### Exercise instructions
From the first line to the last, retype the records exactly without their images.

________________________________________

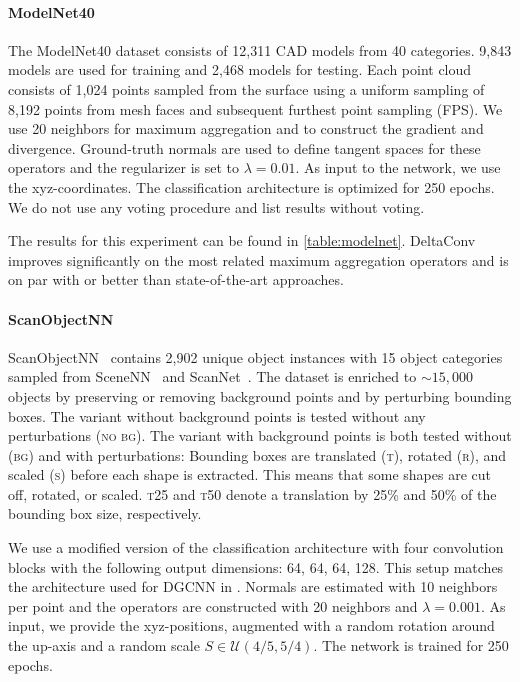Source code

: \documentclass[acmtog, authorversion]{acmart}
\begin{document}
\paragraph{ModelNet40}
The ModelNet40 dataset \cite{Wu2015} consists of 12,311 CAD models from 40 categories. 9,843 models are used for training and 2,468 models for testing. Each point cloud consists of 1,024 points sampled from the surface using a uniform sampling of 8,192 points from mesh faces and subsequent furthest point sampling (FPS). We use 20 neighbors for maximum aggregation and to construct the gradient and divergence. Ground-truth normals are used to define tangent spaces for these operators and the regularizer is set to $\lambda=0.01$. As input to the network, we use the xyz-coordinates. The classification architecture is optimized for 250 epochs. We do not use any voting procedure and list results without voting.

The results for this experiment can be found in \autoref{table:modelnet}. DeltaConv improves significantly on the most related maximum aggregation operators and is on par with or better than state-of-the-art approaches.

\paragraph{ScanObjectNN}
ScanObjectNN~\cite{uy-scanobjectnn-iccv19} contains 2,902 unique object instances with 15 object categories sampled from SceneNN~\cite{scenenn-3dv16} and ScanNet~\cite{dai2017scannet}. The dataset is enriched to $\sim15,000$ objects by preserving or removing background points and by perturbing bounding boxes. The variant without background points is tested without any perturbations (\textsc{no bg}). The variant with background points is both tested without (\textsc{bg}) and with perturbations: Bounding boxes are translated (\textsc{t}), rotated (\textsc{r}), and scaled (\textsc{s}) before each shape is extracted. This means that some shapes are cut off, rotated, or scaled. \textsc{t25} and \textsc{t50} denote a translation by 25\% and 50\% of the bounding box size, respectively.

We use a modified version of the classification architecture with four convolution blocks with the following output dimensions: 64, 64, 64, 128. This setup matches the architecture used for DGCNN in \cite{uy-scanobjectnn-iccv19}. Normals are estimated with 10 neighbors per point and the operators are constructed with 20 neighbors and $\lambda = 0.001$. As input, we provide the xyz-positions, augmented with a random rotation around the up-axis and a random scale $S \in \mathcal{U}(4/5, 5/4)$. The network is trained for 250 epochs.
\end{document}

________________________________________

### Output of the task
Source code

: \documentclass[acmtog, authorversion]{acmart}
\begin{document}
\paragraph{ModelNet40}
The ModelNet40 dataset \cite{Wu2015} consists of 12,311 CAD models from 40 categories. 9,843 models are used for training and 2,468 models for testing. Each point cloud consists of 1,024 points sampled from the surface using a uniform sampling of 8,192 points from mesh faces and subsequent furthest point sampling (FPS). We use 20 neighbors for maximum aggregation and to construct the gradient and divergence. Ground-truth normals are used to define tangent spaces for these operators and the regularizer is set to $\lambda=0.01$. As input to the network, we use the xyz-coordinates. The classification architecture is optimized for 250 epochs. We do not use any voting procedure and list results without voting.

The results for this experiment can be found in \autoref{table:modelnet}. DeltaConv improves significantly on the most related maximum aggregation operators and is on par with or better than state-of-the-art approaches.

\paragraph{ScanObjectNN}
ScanObjectNN~\cite{uy-scanobjectnn-iccv19} contains 2,902 unique object instances with 15 object categories sampled from SceneNN~\cite{scenenn-3dv16} and ScanNet~\cite{dai2017scannet}. The dataset is enriched to $\sim15,000$ objects by preserving or removing background points and by perturbing bounding boxes. The variant without background points is tested without any perturbations (\textsc{no bg}). The variant with background points is both tested without (\textsc{bg}) and with perturbations: Bounding boxes are translated (\textsc{t}), rotated (\textsc{r}), and scaled (\textsc{s}) before each shape is extracted. This means that some shapes are cut off, rotated, or scaled. \textsc{t25} and \textsc{t50} denote a translation by 25\% and 50\% of the bounding box size, respectively.

We use a modified version of the classification architecture with four convolution blocks with the following output dimensions: 64, 64, 64, 128. This setup matches the architecture used for DGCNN in \cite{uy-scanobjectnn-iccv19}. Normals are estimated with 10 neighbors per point and the operators are constructed with 20 neighbors and $\lambda = 0.001$. As input, we provide the xyz-positions, augmented with a random rotation around the up-axis and a random scale $S \in \mathcal{U}(4/5, 5/4)$. The network is trained for 250 epochs.
\end{document}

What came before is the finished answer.